Se l’arcobaleno fa paura: sul ponte dipinto chi non ama i colori, preferisce il nero. Vade retro gay

Hanno dipinto un ponte. E secondo alcuni, i soliti, i colori non vanno bene. A loro piace un solo colore, solitamente il nero. Così per aver dipinto il breve tratto del ponte di Corso del Popolo, in centro a Padova, con l’arcobaleno, si è scatenata nella città veneta una protesta abbastanza prevedibile e sempre becera da parte delle forze politiche di destra. Quell’arcobaleno ricorda che questo è il mese in cui avvenne, nel 1969, la brutale irruzione della polizia americana (toh, ma guarda un po’) in un locale gay di New York (lo Stonewall), che dette il via a manifestazioni di protesta, oggi riassunte nel Gay pride. I colori dell’arcobaleno, simbolo in tutto il mondo della comunità lgbt+ (e che in Italia si tende invece spesso, chissà perché, a identificare soltanto con i movimenti per la pace), secondo gli esponenti vari della destra sarebbero divisivi e quindi non si comprende la necessità di addobbare la città, anche se per qualche breve metro, spendendo soldi (in realtà poche migliaia di euro) e provocando il fastidio di chi si sente defraudato del consueto asfalto per la gioia dei suoi occhi. Pensateci: a favore delle donne e dei neri sono un po’ tutti pronti a sostenere una solidarietà (almeno a parole), sui gay no. Si nicchia, si distingue, si evoca la lobby. I gay continuano a rappresentare un pericolo, un’infamia, una provocazione. Si grida alla cultura del gender, una delle invenzioni più esilaranti, perché è come se leggendo dei gialli uno diventasse omicida. E infatti nelle scuole si censurano libri che spiegano come la Terra sia popolata da persone varie, anche in materia di identità e istinto sessuale, tutte diverse, come i colori. Macché: gridano allo scandalo per la sfilata del Gay pride (che quest’anno, causa Covid, non si farà) , perché scompagina le loro sicurezze e non si accorgono che è solo un modo giocoso per affermare la propria esistenza e reclamare una giusta cittadinanza. E comunque rappresenta soltanto uno dei tanti modi, quello più ludico, di manifestarle.

Tra gli esagitati del pericolo imminente, la voce di punta è stata anche stavolta quella di Massimo Bitonci, già sindaco della città (oltre che, prima, di Cittadella), che ha il privilegio di regalare spesso uscite spassose, vivendo nel costante allarme di un mondo dove esistono, purtroppo per lui, anche stranieri e omosessuali, che com’è noto rappresentano un’estensione provata dell’esistenza di Satana. Come il kebab che non può convivere con la pastasciutta. Gente che sogna un Paese dove esiste solo un modo di pensare e vivere, il loro, spesso in modo ipocrita: un’idea piuttosto furfante della democrazia. Perché poi c’è chi predica bene e razzola peggio ovviamente, a cominciare dal Vaticano di Ratzinger quando si scaglia contro i gay, dimenticando di averne le stanze piene.

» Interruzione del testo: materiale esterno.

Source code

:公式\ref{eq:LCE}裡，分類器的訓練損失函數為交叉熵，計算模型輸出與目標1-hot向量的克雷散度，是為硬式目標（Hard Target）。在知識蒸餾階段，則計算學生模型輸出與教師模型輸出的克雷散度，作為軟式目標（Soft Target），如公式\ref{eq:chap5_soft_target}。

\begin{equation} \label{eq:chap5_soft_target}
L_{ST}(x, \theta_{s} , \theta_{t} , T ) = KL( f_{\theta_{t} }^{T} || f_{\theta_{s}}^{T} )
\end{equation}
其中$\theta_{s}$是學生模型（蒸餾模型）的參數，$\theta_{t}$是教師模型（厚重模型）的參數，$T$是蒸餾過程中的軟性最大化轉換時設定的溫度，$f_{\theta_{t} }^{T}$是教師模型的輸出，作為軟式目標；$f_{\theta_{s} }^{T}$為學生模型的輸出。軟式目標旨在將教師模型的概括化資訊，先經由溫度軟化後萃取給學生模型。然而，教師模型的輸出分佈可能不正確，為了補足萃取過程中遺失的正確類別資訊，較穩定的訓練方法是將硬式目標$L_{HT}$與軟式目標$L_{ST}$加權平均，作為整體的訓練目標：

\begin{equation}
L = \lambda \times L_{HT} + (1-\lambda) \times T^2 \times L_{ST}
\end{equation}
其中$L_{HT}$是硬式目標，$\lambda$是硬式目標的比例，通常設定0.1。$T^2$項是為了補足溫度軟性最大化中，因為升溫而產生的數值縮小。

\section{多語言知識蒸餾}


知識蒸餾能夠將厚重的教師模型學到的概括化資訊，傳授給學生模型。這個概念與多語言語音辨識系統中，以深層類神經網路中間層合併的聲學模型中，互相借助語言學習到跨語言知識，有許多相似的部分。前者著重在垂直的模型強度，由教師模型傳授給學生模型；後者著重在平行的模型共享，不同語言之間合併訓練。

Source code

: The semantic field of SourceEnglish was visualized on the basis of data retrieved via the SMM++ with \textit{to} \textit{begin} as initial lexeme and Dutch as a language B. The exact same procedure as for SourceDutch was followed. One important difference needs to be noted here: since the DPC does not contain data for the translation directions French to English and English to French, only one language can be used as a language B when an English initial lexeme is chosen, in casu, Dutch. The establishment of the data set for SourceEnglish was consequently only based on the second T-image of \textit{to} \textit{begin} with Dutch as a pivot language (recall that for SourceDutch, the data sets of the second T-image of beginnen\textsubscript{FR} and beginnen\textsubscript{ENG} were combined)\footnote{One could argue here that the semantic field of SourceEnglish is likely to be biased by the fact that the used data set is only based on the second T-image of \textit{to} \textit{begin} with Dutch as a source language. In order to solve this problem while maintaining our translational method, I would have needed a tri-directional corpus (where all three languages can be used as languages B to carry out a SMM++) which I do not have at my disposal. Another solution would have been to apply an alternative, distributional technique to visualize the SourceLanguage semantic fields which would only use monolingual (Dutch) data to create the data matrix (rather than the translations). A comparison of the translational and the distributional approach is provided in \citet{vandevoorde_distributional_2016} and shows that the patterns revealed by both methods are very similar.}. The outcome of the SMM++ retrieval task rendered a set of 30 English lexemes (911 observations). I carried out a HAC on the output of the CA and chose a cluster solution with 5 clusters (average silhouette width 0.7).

Ma questo è un Paese che non vuole smettere per fortuna di sperare, nonostante le mille difficoltà di far valere i propri diritti. Finalmente è arrivata nelle aule parlamentari la proposta di legge contro l’omofobia (che ovviamente, per la destra, non esiste, come il femminicidio o il razzismo), ma inevitabilmente ancora prima di cominciare c’è già chi urla, non solo sui social, il pericolo di una deriva che in tal modo si approvi la pedofilia, perché si sa, per loro, la rima è automatica. Agitano la confusione, la paura, addebitano a una minoranza un problema che è soprattutto della maggioranza eterosessuale, spesso tra le mura domestiche delle famiglie che prendono l’ostia alla Messa. Il cammino sarà lungo e tortuoso e le fake news abbonderanno, ma l’Italia è questa, anche in materia di diritti civili. Un Paese in grande ritardo. Nei giorni scorsi sui social qualcuno sosteneva di non capire quale fosse il privilegio, a lui del tutto incomprensibile, di essere maschio, bianco ed eterosessuale. Facciamo che, anche per un anno soltanto, sia costretto a rinunciare, pure a scelta, a soltanto una di queste tre identità. Forse gli sarebbe più facile afferrare dove sta il privilegio. E magari spiegarlo a chi, come Bitonci, pensa che la parità sociale dei gay sia una prevaricazione di chi vuole imporre agli altri il proprio modello di vita e che «al peggio non c’è mai fine». Come dire: la colpa dell’Olocausto fu degli ebrei, in quanto esistono. Forse anche l’Italia diventerà un giorno uno Stato civile. Forse. Somewhere, over the rainbow.